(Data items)

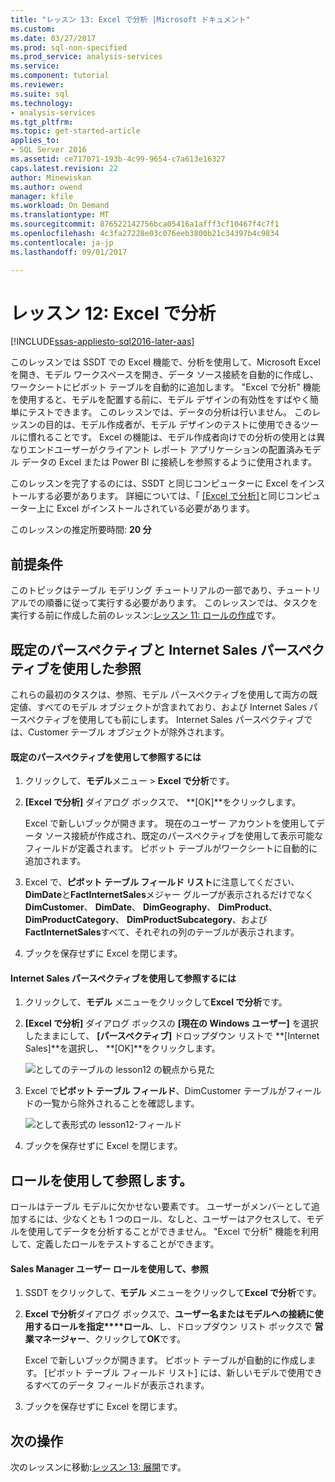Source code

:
 ```yaml
---
title: "レッスン 13: Excel で分析 |Microsoft ドキュメント"
ms.custom: 
ms.date: 03/27/2017
ms.prod: sql-non-specified
ms.prod_service: analysis-services
ms.service: 
ms.component: tutorial
ms.reviewer: 
ms.suite: sql
ms.technology:
- analysis-services
ms.tgt_pltfrm: 
ms.topic: get-started-article
applies_to:
- SQL Server 2016
ms.assetid: ce717071-193b-4c99-9654-c7a613e16327
caps.latest.revision: 22
author: Minewiskan
ms.author: owend
manager: kfile
ms.workload: On Demand
ms.translationtype: MT
ms.sourcegitcommit: 876522142756bca05416a1afff3cf10467f4c7f1
ms.openlocfilehash: 4c3fa27228e03c076eeb3800b21c34397b4c9834
ms.contentlocale: ja-jp
ms.lasthandoff: 09/01/2017

---
```

# <a name="lesson-12-analyze-in-excel"></a>レッスン 12: Excel で分析
[!INCLUDE[ssas-appliesto-sql2016-later-aas](../includes/ssas-appliesto-sql2016-later-aas.md)]

このレッスンでは SSDT での Excel 機能で、分析を使用して、Microsoft Excel を開き、モデル ワークスペースを開き、データ ソース接続を自動的に作成し、ワークシートにピボット テーブルを自動的に追加します。 "Excel で分析" 機能を使用すると、モデルを配置する前に、モデル デザインの有効性をすばやく簡単にテストできます。 このレッスンでは、データの分析は行いません。 このレッスンの目的は、モデル作成者が、モデル デザインのテストに使用できるツールに慣れることです。 Excel の機能は、モデル作成者向けでの分析の使用とは異なりエンドユーザーがクライアント レポート アプリケーションの配置済みモデル データの Excel または Power BI に接続しを参照するように使用されます。  
  
このレッスンを完了するのには、SSDT と同じコンピューターに Excel をインストールする必要があります。 詳細については、「 [[Excel で分析]](../analysis-services/tabular-models/analyze-in-excel-ssas-tabular.md)と同じコンピューター上に Excel がインストールされている必要があります。  
  
このレッスンの推定所要時間: **20 分**  
  
## <a name="prerequisites"></a>前提条件  
このトピックはテーブル モデリング チュートリアルの一部であり、チュートリアルでの順番に従って実行する必要があります。 このレッスンでは、タスクを実行する前に作成した前のレッスン:[レッスン 11: ロールの作成](../analysis-services/lesson-11-create-roles.md)です。  
  
## <a name="browse-using-the-default-and-internet-sales-perspectives"></a>既定のパースペクティブと Internet Sales パースペクティブを使用した参照  
これらの最初のタスクは、参照、モデル パースペクティブを使用して両方の既定値、すべてのモデル オブジェクトが含まれており、および Internet Sales パースペクティブを使用しても前にします。 Internet Sales パースペクティブでは、Customer テーブル オブジェクトが除外されます。  
  
#### <a name="to-browse-by-using-the-default-perspective"></a>既定のパースペクティブを使用して参照するには  
  
1.  クリックして、**モデル**メニュー > **Excel で分析**です。  
  
2.  **[Excel で分析]** ダイアログ ボックスで、 **[OK]**をクリックします。  
  
    Excel で新しいブックが開きます。 現在のユーザー アカウントを使用してデータ ソース接続が作成され、既定のパースペクティブを使用して表示可能なフィールドが定義されます。 ピボット テーブルがワークシートに自動的に追加されます。  
  
3.  Excel で、**ピボット テーブル フィールド リスト**に注意してください、 **DimDate**と**FactInternetSales**メジャー グループが表示されるだけでなく**DimCustomer**、 **DimDate**、 **DimGeography**、 **DimProduct**、 **DimProductCategory**、 **DimProductSubcategory**、および**FactInternetSales**すべて、それぞれの列のテーブルが表示されます。  
  
4.  ブックを保存せずに Excel を閉じます。  
  
#### <a name="to-browse-by-using-the-internet-sales-perspective"></a>Internet Sales パースペクティブを使用して参照するには  
  
1.  クリックして、**モデル** メニューをクリックして**Excel で分析**です。  
  
2.  **[Excel で分析]** ダイアログ ボックスの **[現在の Windows ユーザー]** を選択したままにして、 **[パースペクティブ]** ドロップダウン リストで **[Internet Sales]**を選択し、 **[OK]**をクリックします。 
    
    ![としてのテーブルの lesson12 の観点から見た](../analysis-services/media/as-tabular-lesson12-perspective.png)
    
3.  Excel で**ピボット テーブル フィールド**、DimCustomer テーブルがフィールドの一覧から除外されることを確認します。  
    
    ![として表形式の lesson12-フィールド](../analysis-services/media/as-tabular-lesson12-fields.png)
    
4.  ブックを保存せずに Excel を閉じます。  
  
## <a name="browse-by-using-roles"></a>ロールを使用して参照します。  
ロールはテーブル モデルに欠かせない要素です。 ユーザーがメンバーとして追加するには、少なくとも 1 つのロール、なしと、ユーザーはアクセスして、モデルを使用してデータを分析することができません。 "Excel で分析" 機能を利用して、定義したロールをテストすることができます。  
  
#### <a name="to-browse-by-using-the-sales-manager-user-role"></a>Sales Manager ユーザー ロールを使用して、参照  
  
1.  SSDT をクリックして、**モデル** メニューをクリックして**Excel で分析**です。  
  
2.  **Excel で分析**ダイアログ ボックスで、**ユーザー名またはモデルへの接続に使用するロールを指定****ロール**、し、ドロップダウン リスト ボックスで  **営業マネージャー**、クリックして**OK**です。  
  
    Excel で新しいブックが開きます。 ピボット テーブルが自動的に作成します。 [ピボット テーブル フィールド リスト] には、新しいモデルで使用できるすべてのデータ フィールドが表示されます。  
      
3.  ブックを保存せずに Excel を閉じます。  
  
## <a name="whats-next"></a>次の操作
次のレッスンに移動:[レッスン 13: 展開](../analysis-services/lesson-13-deploy.md)です。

• **Your instructions**: If a line in the records above contains the word "Microsoft", copy it.

• **Response area**:
title: "レッスン 13: Excel で分析 |Microsoft ドキュメント"
このレッスンでは SSDT での Excel 機能で、分析を使用して、Microsoft Excel を開き、モデル ワークスペースを開き、データ ソース接続を自動的に作成し、ワークシートにピボット テーブルを自動的に追加します。 "Excel で分析" 機能を使用すると、モデルを配置する前に、モデル デザインの有効性をすばやく簡単にテストできます。 このレッスンでは、データの分析は行いません。 このレッスンの目的は、モデル作成者が、モデル デザインのテストに使用できるツールに慣れることです。 Excel の機能は、モデル作成者向けでの分析の使用とは異なりエンドユーザーがクライアント レポート アプリケーションの配置済みモデル データの Excel または Power BI に接続しを参照するように使用されます。  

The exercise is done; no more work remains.